Starting in mid-February, Facebook users in the U.S. and Canada could search for and apply for jobs directly from the social media platform.
Companies post job openings at no cost along with other updates on their company Business page. (So far, companies are not able to boost job posts to target select audiences with sponsored news feed ads.) Job listings also appear on a new aggregated Jobs page, searchable by city, company type and manner of employment, full-time or otherwise.
The lure for companies: easy, virtually instant communication with a huge applicant pool. Some 40 percent of small businesses in the U.S. report that filling jobs was more difficult than they expected, according to Facebook.
Facebook says the new tool "will take the work out of hiring" and speed the process.
Wendy Gahn noticed the new Jobs link pop up in the navigation of her company Facebook page just as she began to search for help staffing two-year-old Lakeview Kitchen & Market, a rental space in Chicago.
"It was great because it was easy," said Gahn, who was featured in a Facebook video introducing the service. "Three minutes to fill out the information on the app and put it out there, and then somebody walks through my door saying ‘Hey are you still hiring somebody, I saw your post,’ and we talked and it was done."
Not all Facebook Jobs applications are likely to zip from submit to "You’re hired" with such speed. However the listings (access them by clicking Jobs on the left rail of your home page) offer amazing immediacy to the world of work for those accustomed to connecting to the world via smart phones.
"It was such a great experience and I did it all on my phone, which was great, too," said Ashley Bob, a makeup artist and job applicant who was featured in a Facebook promotion. "It was a lot easier than other places."
Bob said she had spent a lot of time looking for a job, "But I had no contacts so it was a little hard getting through to people." Someone in her Facebook group tipped her off to a job listing.
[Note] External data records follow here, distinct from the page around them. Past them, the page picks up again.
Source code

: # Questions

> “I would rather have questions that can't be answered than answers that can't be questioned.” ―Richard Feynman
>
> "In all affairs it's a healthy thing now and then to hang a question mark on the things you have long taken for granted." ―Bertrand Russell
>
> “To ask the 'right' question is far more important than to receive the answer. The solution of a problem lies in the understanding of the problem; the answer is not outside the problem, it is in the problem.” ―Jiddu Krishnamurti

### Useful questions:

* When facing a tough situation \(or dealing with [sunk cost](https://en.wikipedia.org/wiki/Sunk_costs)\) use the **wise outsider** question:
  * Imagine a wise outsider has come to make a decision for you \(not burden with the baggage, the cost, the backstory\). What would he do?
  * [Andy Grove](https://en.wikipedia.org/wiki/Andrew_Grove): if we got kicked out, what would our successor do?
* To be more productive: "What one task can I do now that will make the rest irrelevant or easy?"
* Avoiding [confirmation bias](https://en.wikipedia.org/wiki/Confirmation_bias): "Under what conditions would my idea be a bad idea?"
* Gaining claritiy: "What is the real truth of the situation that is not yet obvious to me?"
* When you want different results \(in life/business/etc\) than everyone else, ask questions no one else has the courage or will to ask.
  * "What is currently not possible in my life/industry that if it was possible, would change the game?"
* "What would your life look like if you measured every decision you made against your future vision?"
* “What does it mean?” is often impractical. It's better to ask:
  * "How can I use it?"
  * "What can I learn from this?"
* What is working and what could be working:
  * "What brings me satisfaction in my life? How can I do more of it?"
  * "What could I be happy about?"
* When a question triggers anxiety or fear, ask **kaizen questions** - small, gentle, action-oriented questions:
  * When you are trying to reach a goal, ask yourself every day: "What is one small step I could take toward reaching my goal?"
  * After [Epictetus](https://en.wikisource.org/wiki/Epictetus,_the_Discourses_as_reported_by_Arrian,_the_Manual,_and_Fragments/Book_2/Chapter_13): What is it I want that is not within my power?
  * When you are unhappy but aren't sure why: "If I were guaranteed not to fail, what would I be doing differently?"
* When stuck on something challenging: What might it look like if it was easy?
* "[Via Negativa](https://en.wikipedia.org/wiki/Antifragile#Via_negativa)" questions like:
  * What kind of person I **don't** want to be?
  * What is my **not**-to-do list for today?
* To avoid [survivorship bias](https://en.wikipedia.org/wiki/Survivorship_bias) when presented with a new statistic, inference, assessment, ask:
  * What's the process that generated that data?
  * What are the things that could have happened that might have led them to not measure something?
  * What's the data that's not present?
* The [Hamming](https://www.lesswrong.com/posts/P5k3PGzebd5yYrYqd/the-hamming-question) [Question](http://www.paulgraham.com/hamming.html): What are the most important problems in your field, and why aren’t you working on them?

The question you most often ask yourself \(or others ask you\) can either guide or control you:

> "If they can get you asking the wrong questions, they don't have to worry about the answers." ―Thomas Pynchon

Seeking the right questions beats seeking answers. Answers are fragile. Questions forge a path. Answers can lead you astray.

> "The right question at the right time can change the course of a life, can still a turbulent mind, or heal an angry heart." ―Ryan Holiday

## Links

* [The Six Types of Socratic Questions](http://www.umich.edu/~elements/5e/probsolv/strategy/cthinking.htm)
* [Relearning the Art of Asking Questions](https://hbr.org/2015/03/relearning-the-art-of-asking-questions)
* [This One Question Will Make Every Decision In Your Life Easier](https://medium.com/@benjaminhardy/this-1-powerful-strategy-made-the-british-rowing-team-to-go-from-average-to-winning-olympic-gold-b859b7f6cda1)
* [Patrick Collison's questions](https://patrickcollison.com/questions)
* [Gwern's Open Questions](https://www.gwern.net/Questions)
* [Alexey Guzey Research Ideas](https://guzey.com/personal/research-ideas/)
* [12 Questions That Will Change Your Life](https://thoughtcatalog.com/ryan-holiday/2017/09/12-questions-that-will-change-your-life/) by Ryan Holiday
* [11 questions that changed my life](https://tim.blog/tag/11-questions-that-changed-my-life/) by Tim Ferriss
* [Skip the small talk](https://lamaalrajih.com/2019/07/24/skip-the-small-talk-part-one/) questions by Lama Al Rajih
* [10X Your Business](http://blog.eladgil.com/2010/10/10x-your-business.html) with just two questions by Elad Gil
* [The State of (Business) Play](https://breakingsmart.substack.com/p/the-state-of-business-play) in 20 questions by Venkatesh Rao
She clicked on the company page, found the application, applied via Facebook and was hired.
Since the service went live, there has been speculation that Facebook Jobs would be dominated by low-pay, temporary positions and non-professional jobs, and that the new service would not challenge LinkedIn, Microsoft’s business-focused job search platform.
A spot check of listings on Facebook Jobs in late February turned up a remarkable variety of available positions, many of them full-time. Among them: cleaning technician/crew leader in Charleston, S.C. ($35,0000); personal assistant / house manager in San Francisco ($150,000); legal secretary at a Kansas City law firm; police officer for the Merriam, Kansas, Police Department ($42,556); graphic designer in St. Louis, financial services manager in New York City; and software engineers, user experience designers and product designers in San Francisco.